• **Exercise description**: Please copy each line below that contains the string "learning".

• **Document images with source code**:

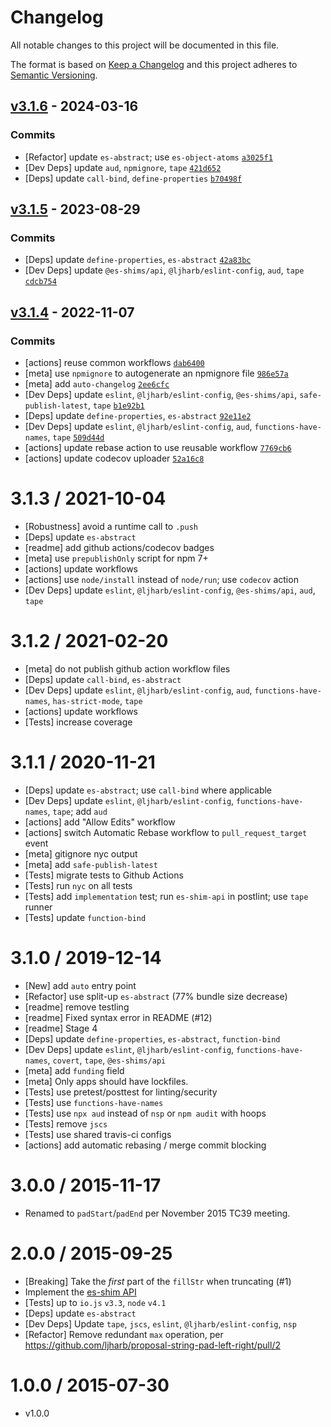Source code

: # Changelog

All notable changes to this project will be documented in this file.

The format is based on [Keep a Changelog](https://keepachangelog.com/en/1.0.0/)
and this project adheres to [Semantic Versioning](https://semver.org/spec/v2.0.0.html).

## [v3.1.6](https://github.com/es-shims/String.prototype.padStart/compare/v3.1.5...v3.1.6) - 2024-03-16

### Commits

- [Refactor] update `es-abstract`; use `es-object-atoms` [`a3025f1`](https://github.com/es-shims/String.prototype.padStart/commit/a3025f14f75c25d7e2047c61374c1a75c31a345a)
- [Dev Deps] update `aud`, `npmignore`, `tape` [`421d652`](https://github.com/es-shims/String.prototype.padStart/commit/421d65225ab1889f74d88d7c4b2805cc90869b5a)
- [Deps] update `call-bind`, `define-properties` [`b70498f`](https://github.com/es-shims/String.prototype.padStart/commit/b70498ff8bbebc20bc74b81bda90eb6a86e0c861)

## [v3.1.5](https://github.com/es-shims/String.prototype.padStart/compare/v3.1.4...v3.1.5) - 2023-08-29

### Commits

- [Deps] update `define-properties`, `es-abstract` [`42a83bc`](https://github.com/es-shims/String.prototype.padStart/commit/42a83bca97668a418e349bac39fd477e7a8d05f9)
- [Dev Deps] update `@es-shims/api`, `@ljharb/eslint-config`, `aud`, `tape` [`cdcb754`](https://github.com/es-shims/String.prototype.padStart/commit/cdcb75415dc5ef06a4b4e0c053514b6325e6b485)

## [v3.1.4](https://github.com/es-shims/String.prototype.padStart/compare/v3.1.3...v3.1.4) - 2022-11-07

### Commits

- [actions] reuse common workflows [`dab6400`](https://github.com/es-shims/String.prototype.padStart/commit/dab6400b2f377c461a211170b8a8283a189d5688)
- [meta] use `npmignore` to autogenerate an npmignore file [`986e57a`](https://github.com/es-shims/String.prototype.padStart/commit/986e57a03638fc945d1555cd3be2a40e8530a82c)
- [meta] add `auto-changelog` [`2ee6cfc`](https://github.com/es-shims/String.prototype.padStart/commit/2ee6cfc98604b85d4b76d660e898a531499b12bb)
- [Dev Deps] update `eslint`, `@ljharb/eslint-config`, `@es-shims/api`, `safe-publish-latest`, `tape` [`b1e92b1`](https://github.com/es-shims/String.prototype.padStart/commit/b1e92b11fc20d13164ae892a356a3af817ffd9dc)
- [Deps] update `define-properties`, `es-abstract` [`92e11e2`](https://github.com/es-shims/String.prototype.padStart/commit/92e11e2ea6db9c4f895b0d1eab499ac0dedc5c5c)
- [Dev Deps] update `eslint`, `@ljharb/eslint-config`, `aud`, `functions-have-names`, `tape` [`509d44d`](https://github.com/es-shims/String.prototype.padStart/commit/509d44d79e889838fce63b745c4a06ccae52450c)
- [actions] update rebase action to use reusable workflow [`7769cb6`](https://github.com/es-shims/String.prototype.padStart/commit/7769cb66172b33a04490a240915584d0d4c71c8f)
- [actions] update codecov uploader [`52a16c8`](https://github.com/es-shims/String.prototype.padStart/commit/52a16c80f424067f0b5e430dd24f4a26ea154f4c)

<!-- auto-changelog-above -->

3.1.3 / 2021-10-04
=================
  * [Robustness] avoid a runtime call to `.push`
  * [Deps] update `es-abstract`
  * [readme] add github actions/codecov badges
  * [meta] use `prepublishOnly` script for npm 7+
  * [actions] update workflows
  * [actions] use `node/install` instead of `node/run`; use `codecov` action
  * [Dev Deps] update `eslint`, `@ljharb/eslint-config`, `@es-shims/api`, `aud`, `tape`

3.1.2 / 2021-02-20
=================
  * [meta] do not publish github action workflow files
  * [Deps] update `call-bind`, `es-abstract`
  * [Dev Deps] update `eslint`, `@ljharb/eslint-config`, `aud`, `functions-have-names`, `has-strict-mode`, `tape`
  * [actions] update workflows
  * [Tests] increase coverage

3.1.1 / 2020-11-21
=================
  * [Deps] update `es-abstract`; use `call-bind` where applicable
  * [Dev Deps] update `eslint`, `@ljharb/eslint-config`, `functions-have-names`, `tape`; add `aud`
  * [actions] add "Allow Edits" workflow
  * [actions] switch Automatic Rebase workflow to `pull_request_target` event
  * [meta] gitignore nyc output
  * [meta] add `safe-publish-latest`
  * [Tests] migrate tests to Github Actions
  * [Tests] run `nyc` on all tests
  * [Tests] add `implementation` test; run `es-shim-api` in postlint; use `tape` runner
  * [Tests] update `function-bind`

3.1.0 / 2019-12-14
=================
  * [New] add `auto` entry point
  * [Refactor] use split-up `es-abstract` (77% bundle size decrease)
  * [readme] remove testling
  * [readme] Fixed syntax error in README (#12)
  * [readme] Stage 4
  * [Deps] update `define-properties`, `es-abstract`, `function-bind`
  * [Dev Deps] update `eslint`, `@ljharb/eslint-config`, `functions-have-names`, `covert`, `tape`, `@es-shims/api`
  * [meta] add `funding` field
  * [meta] Only apps should have lockfiles.
  * [Tests] use pretest/posttest for linting/security
  * [Tests] use `functions-have-names`
  * [Tests] use `npx aud` instead of `nsp` or `npm audit` with hoops
  * [Tests] remove `jscs`
  * [Tests] use shared travis-ci configs
  * [actions] add automatic rebasing / merge commit blocking

3.0.0 / 2015-11-17
=================
  * Renamed to `padStart`/`padEnd` per November 2015 TC39 meeting.

2.0.0 / 2015-09-25
=================
  * [Breaking] Take the *first* part of the `fillStr` when truncating (#1)
  * Implement the [es-shim API](es-shims/api)
  * [Tests] up to `io.js` `v3.3`, `node` `v4.1`
  * [Deps] update `es-abstract`
  * [Dev Deps] Update `tape`, `jscs`, `eslint`, `@ljharb/eslint-config`, `nsp`
  * [Refactor] Remove redundant `max` operation, per https://github.com/ljharb/proposal-string-pad-left-right/pull/2

1.0.0 / 2015-07-30
=================
  * v1.0.0
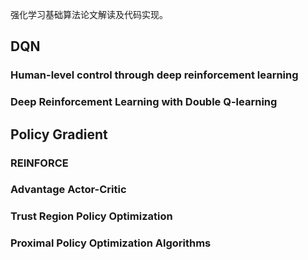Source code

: 强化学习基础算法论文解读及代码实现。

## DQN

### Human-level control through deep reinforcement learning



### Deep Reinforcement Learning with Double Q-learning



## Policy Gradient

### REINFORCE



### Advantage Actor-Critic



### Trust Region Policy Optimization



### Proximal Policy Optimization Algorithms



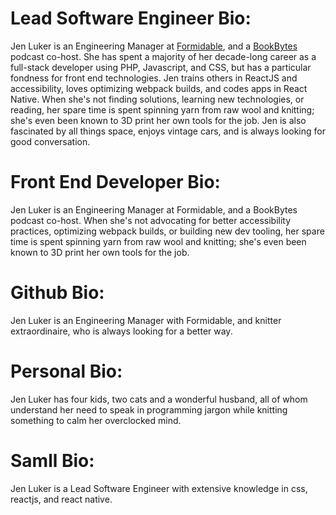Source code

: # Lead Software Engineer Bio:
Jen Luker is an Engineering Manager at [Formidable](https://formidable.com), and a [BookBytes](https://orbit.fm/bookbytes) podcast co-host.  She has spent a majority of her decade-long career as a full-stack developer using PHP, Javascript, and CSS, but has a particular fondness for front end technologies. Jen trains others in ReactJS and accessibility, loves optimizing webpack builds, and codes apps in React Native. When she's not finding solutions, learning new technologies, or reading, her spare time is spent spinning yarn from raw wool and knitting; she's even been known to 3D print her own tools for the job. Jen is also fascinated by all things space, enjoys vintage cars, and is always looking for good conversation.

# Front End Developer Bio:
Jen Luker is an Engineering Manager at Formidable, and a BookBytes podcast co-host. When she's not advocating for better accessibility practices, optimizing webpack builds, or building new dev tooling, her spare time is spent spinning yarn from raw wool and knitting; she's even been known to 3D print her own tools for the job.

# Github Bio:
Jen Luker is an Engineering Manager with Formidable, and knitter extraordinaire, who is always looking for a better way.

# Personal Bio:
Jen Luker has four kids, two cats and a wonderful husband, all of whom understand her need to speak in programming jargon while knitting something to calm her overclocked mind.

# Samll Bio:
Jen Luker is a Lead Software Engineer with extensive knowledge in css, reactjs, and react native.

• **Response to this exercise**:
### Human-level control through deep reinforcement learning
### Deep Reinforcement Learning with Double Q-learning
Jen Luker is an Engineering Manager at [Formidable](https://formidable.com), and a [BookBytes](https://orbit.fm/bookbytes) podcast co-host.  She has spent a majority of her decade-long career as a full-stack developer using PHP, Javascript, and CSS, but has a particular fondness for front end technologies. Jen trains others in ReactJS and accessibility, loves optimizing webpack builds, and codes apps in React Native. When she's not finding solutions, learning new technologies, or reading, her spare time is spent spinning yarn from raw wool and knitting; she's even been known to 3D print her own tools for the job. Jen is also fascinated by all things space, enjoys vintage cars, and is always looking for good conversation.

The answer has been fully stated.